THE EVOLUTION OF THE BAGS

By Suzanne Rosenblatt
Sunday, Oct 19 2008, 10:32 PM

Ideas are like amoebas, shape changing with input. And that's how the Shorewood Conservation Committee’s Reusable Bag Campaign developed.

The Conservation Committee was divided into three subcommittees, and I was on the Sustainability Subcommittee. One issue we decided to tackle was toxins in the environment. I had long ago bought educational door-hangers to put on the doorknobs of neighbors who use lawn pesticides. I never did it though. So I suggested we make our own lawn-care door-hangers to distribute in the village.

Someone else suggested we make them two-sided, one side for safe lawn care outdoors, the other for safe cleaning methods indoors. We then all agreed that the door-hanger would be in the shape of a house. And that was our plan when I went to visit our son in New York last December.

When I returned a week later, subcommittee members had met again and instead of mere door-hangers, they planned to distribute reusable shopping bags to every household in Shorewood.  Our inside-outside door-hanger would be an insert in the bags. And subcommittee members were already checking out manufacturers, costs, materials, and possible delivery dates.

Of course we also had to design the bags and figure out how to pay for them and how to distribute them. Many more issues cropped up, with countless meetings and Emails, discussions and disagreements. 

The corner of this project that I know most intimately is the design of the bags. The artwork was my responsibility. I was working with Tammy Bockhorst, who was in charge of putting it all together, an endless project that required new software and extended learning curves.

At first everyone wanted a logo. Someone directed me to show Shorewood between a lake and a river, and she drew ripples to illustrate what to do. Since no one disagreed, I assumed that was my first assignment, and I wasn’t too happy about it! For a few weeks I played around with the idea in my wordrawing style, though someone else had told me not to include writing. Well, I always knew I’m not a logo-type.

Finally Tammy pointed out that that was just one person's suggestion, and I could do whatever I wanted. I decided leaves would make a good logo. So with Tammy's help, we modified an old drawing of mine of mulberry leaves as a prototype.
I figured it wouldn’t be a final logo since mulberries aren't native to Wisconsin. Actually I just researched that on google, and red mulberries with lobed leaves ARE native. However they’re considered invasive.

In any event, we needed a drawing for one side of the bag, and we settled on non-invasive native plants. Since it was winter, and no native plants were in bloom, I drew from photos in catalogues and online. After I'd done a series of flowers,


Tammy mentioned that maybe men wouldn't carry a bag with flowers on it. So I went back to leaves, the leaves of native plants.

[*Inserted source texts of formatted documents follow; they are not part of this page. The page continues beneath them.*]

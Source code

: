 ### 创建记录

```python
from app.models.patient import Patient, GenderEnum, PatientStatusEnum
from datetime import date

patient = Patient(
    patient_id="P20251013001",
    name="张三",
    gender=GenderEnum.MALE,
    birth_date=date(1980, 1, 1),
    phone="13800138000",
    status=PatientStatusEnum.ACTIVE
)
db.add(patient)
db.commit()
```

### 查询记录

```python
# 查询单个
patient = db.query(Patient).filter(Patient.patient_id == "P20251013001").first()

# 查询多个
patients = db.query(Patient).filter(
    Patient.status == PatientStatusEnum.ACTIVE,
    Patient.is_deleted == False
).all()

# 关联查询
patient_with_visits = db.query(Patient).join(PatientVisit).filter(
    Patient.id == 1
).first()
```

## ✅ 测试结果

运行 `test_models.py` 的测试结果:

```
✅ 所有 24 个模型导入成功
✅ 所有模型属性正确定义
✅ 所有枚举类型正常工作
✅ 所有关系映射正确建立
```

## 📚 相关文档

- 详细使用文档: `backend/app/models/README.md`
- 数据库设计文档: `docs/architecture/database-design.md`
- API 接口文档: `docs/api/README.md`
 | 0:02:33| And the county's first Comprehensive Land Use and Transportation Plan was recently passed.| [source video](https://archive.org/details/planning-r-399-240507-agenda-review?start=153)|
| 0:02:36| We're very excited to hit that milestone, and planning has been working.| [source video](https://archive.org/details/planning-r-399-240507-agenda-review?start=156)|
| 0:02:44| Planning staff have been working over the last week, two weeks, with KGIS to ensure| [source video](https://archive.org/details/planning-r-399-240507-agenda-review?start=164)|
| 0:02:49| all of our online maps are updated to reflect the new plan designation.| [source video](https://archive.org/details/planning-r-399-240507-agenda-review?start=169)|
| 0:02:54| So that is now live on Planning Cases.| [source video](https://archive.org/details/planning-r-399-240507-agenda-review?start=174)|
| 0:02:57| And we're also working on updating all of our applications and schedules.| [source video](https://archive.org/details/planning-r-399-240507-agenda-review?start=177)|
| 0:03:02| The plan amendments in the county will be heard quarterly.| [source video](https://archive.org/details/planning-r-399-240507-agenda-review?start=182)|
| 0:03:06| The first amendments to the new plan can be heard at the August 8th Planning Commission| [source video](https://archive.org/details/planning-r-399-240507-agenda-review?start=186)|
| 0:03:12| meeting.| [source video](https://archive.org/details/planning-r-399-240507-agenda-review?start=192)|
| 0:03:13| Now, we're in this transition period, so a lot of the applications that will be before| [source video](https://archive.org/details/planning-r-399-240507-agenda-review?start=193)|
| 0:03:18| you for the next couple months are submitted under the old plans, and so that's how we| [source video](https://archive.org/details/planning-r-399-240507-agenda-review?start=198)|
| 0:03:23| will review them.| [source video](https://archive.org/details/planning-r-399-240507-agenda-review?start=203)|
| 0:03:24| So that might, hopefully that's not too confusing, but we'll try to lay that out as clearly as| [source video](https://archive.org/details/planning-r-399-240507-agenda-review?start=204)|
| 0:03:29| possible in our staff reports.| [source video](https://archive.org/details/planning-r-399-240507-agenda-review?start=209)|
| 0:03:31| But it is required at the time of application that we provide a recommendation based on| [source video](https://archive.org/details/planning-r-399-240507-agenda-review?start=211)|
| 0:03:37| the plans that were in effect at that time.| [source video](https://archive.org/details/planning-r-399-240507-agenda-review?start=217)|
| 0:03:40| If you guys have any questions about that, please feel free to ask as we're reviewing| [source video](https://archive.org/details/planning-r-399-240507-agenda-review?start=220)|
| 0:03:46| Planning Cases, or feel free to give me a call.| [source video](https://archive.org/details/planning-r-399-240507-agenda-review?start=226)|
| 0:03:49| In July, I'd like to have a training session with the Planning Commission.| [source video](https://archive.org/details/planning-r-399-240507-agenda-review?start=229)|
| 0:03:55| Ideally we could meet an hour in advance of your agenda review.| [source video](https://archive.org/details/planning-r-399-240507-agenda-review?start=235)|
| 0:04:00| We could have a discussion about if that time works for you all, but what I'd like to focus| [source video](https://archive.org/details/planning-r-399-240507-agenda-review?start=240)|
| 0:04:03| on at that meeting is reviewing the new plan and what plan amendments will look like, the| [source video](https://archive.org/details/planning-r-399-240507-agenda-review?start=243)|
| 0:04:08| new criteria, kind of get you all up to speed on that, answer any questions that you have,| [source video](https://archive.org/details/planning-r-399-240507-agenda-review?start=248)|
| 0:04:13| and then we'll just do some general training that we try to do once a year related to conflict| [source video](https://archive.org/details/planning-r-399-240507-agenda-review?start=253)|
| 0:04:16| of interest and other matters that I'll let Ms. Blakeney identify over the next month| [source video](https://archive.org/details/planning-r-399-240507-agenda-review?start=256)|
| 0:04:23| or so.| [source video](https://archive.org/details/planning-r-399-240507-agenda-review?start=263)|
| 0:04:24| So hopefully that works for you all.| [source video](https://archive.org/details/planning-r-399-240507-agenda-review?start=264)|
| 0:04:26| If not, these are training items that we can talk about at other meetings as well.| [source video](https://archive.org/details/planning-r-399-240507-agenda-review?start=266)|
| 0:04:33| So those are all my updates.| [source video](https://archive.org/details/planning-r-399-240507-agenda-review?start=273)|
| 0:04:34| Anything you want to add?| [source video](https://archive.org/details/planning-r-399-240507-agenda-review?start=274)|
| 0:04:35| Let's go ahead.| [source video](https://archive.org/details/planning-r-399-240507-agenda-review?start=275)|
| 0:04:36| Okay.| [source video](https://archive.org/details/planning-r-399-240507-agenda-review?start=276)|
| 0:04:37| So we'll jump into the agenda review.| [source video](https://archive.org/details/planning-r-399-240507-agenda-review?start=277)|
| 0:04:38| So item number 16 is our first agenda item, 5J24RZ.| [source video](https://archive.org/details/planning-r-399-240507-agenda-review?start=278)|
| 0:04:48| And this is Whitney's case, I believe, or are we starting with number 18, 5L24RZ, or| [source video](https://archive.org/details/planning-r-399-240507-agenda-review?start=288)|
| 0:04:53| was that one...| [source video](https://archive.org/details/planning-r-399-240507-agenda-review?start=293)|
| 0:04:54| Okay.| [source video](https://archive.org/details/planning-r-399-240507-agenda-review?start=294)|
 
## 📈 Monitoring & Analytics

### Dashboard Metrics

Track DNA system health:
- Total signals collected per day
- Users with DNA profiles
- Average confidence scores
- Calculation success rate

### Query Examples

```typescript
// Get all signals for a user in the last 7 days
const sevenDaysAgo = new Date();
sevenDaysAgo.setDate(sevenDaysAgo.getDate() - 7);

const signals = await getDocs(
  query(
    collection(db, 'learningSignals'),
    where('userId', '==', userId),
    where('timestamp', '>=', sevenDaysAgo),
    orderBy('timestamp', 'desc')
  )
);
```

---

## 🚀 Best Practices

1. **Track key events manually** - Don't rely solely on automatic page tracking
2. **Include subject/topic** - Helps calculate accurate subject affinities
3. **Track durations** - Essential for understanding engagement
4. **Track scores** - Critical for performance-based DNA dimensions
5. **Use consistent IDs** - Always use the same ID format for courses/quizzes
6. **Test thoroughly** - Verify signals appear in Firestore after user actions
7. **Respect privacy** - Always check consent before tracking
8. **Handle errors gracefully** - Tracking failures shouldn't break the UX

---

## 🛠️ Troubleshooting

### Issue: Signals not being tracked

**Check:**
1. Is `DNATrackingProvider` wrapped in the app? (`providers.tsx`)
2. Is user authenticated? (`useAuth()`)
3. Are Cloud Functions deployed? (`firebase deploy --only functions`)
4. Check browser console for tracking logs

The plant I liked most was prairie smoke, which I knew I could never capture with a pen. One day I decided to give it a shot, did a quick drawing, emailed it to Tammy, and that's what ended up on the bag.

The bags finally arrived in Shorewood in June. It turned into a community project: dozens of volunteers collated inserts (our own inserts and twelve from our sponsors), stuffed the collated inserts into 6900 bags, and then delivered them in the pouring rain. And we even had international publicity!